Dizia-se que ao chamado de trombetas celestes, o velho Egito saía de suas tumbas, jovem e imortal! Jovem, imortal e belo como Nefertiti”. 
 
NARRADOR   
Os papiros consultados nas bibliotecas, tornaram-se conhecidos. Eles floresceram nas margens do Nilo. Atravessaram o tempo. 5000 anos mais tarde, eles falavam sobre o movimento da civilização romana. Em suas folhas, encontravam-se mesmo, as palavras dos escolares da época que se esforçavam para escrever”. 
 
VOZ DE CRIANÇA   
“Mestre! Porque me batestes? Eu aprendi a lição!” 
 
VOZ DO MESTRE   
“Menino!

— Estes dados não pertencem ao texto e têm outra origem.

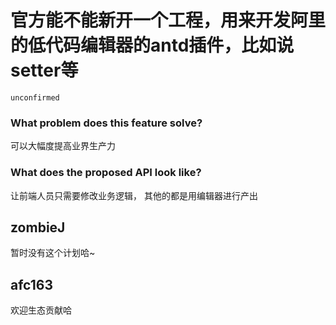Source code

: # 官方能不能新开一个工程，用来开发阿里的低代码编辑器的antd插件，比如说setter等

`unconfirmed`

### What problem does this feature solve?

可以大幅度提高业界生产力

### What does the proposed API look like?

让前端人员只需要修改业务逻辑， 其他的都是用编辑器进行产出

<!-- generated by ant-design-issue-helper. DO NOT REMOVE -->

## zombieJ

暂时没有这个计划哈~

## afc163

欢迎生态贡献哈
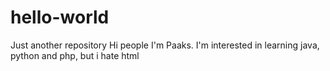 # hello-world
Just another repository
Hi people
I'm Paaks. I'm interested in learning java, python and php, but i hate html
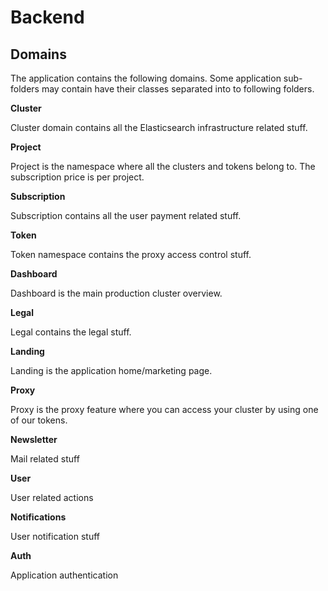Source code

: # Backend

## Domains
The application contains the following domains. Some application sub-folders may contain have their classes separated into to following folders.

 **Cluster**

 Cluster domain contains all the Elasticsearch infrastructure related stuff.

**Project**

Project is the namespace where all the clusters and tokens belong to. The
subscription price is per project.

**Subscription**

Subscription contains all the user payment related stuff.

**Token**

Token namespace contains the proxy access control stuff.

**Dashboard**

Dashboard is the main production cluster overview.

**Legal**

Legal contains the legal stuff.

**Landing**

Landing is the application home/marketing page.

**Proxy**

Proxy is the proxy feature where you can access your cluster by using one of our tokens.

**Newsletter**

Mail related stuff

**User**

User related actions

**Notifications**

User notification stuff

**Auth**

Application authentication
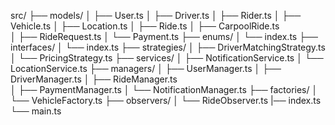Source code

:src/
├── models/
│   ├── User.ts
│   ├── Driver.ts
│   ├── Rider.ts
│   ├── Vehicle.ts
│   ├── Location.ts
│   ├── Ride.ts
│   ├── CarpoolRide.ts    
│   ├── RideRequest.ts
│   └── Payment.ts
├── enums/
│   └── index.ts
├── interfaces/
│   └── index.ts
├── strategies/
│   ├── DriverMatchingStrategy.ts
│   └── PricingStrategy.ts
├── services/
│   ├── NotificationService.ts
│   └── LocationService.ts
├── managers/
│   ├── UserManager.ts
│   ├── DriverManager.ts
│   ├── RideManager.ts         
│   ├── PaymentManager.ts
│   └── NotificationManager.ts
├── factories/
│   └── VehicleFactory.ts
├── observers/
│   └── RideObserver.ts
|── index.ts
└── main.ts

Por mais profunda e vasta que seja a ciência, agradeça sem cessar à Deus ; ele te derramará sempre, sua graça”. 
 
NARRADOR   
“E ao sábios vindo do mundo inteiro a procura desta vida que triunfara sobre as areias e sobre a morte, exaltavam-se redescobrindo e em formas de máximas ou de provérbios, uma sapiência que tinha a idade das pirâmides e sua eterna juventude”.
 
NARRADOR   
“No fundo das tumbas redescobertas, eles escutavam essas vozes milenares”. 
 
VOZES DIVERSAS   
“Nunca se cumpram as intenções dos homens! Mas, somente as de Deus!” .x.x.x.x.x.x.x.x.x.x.x.x.  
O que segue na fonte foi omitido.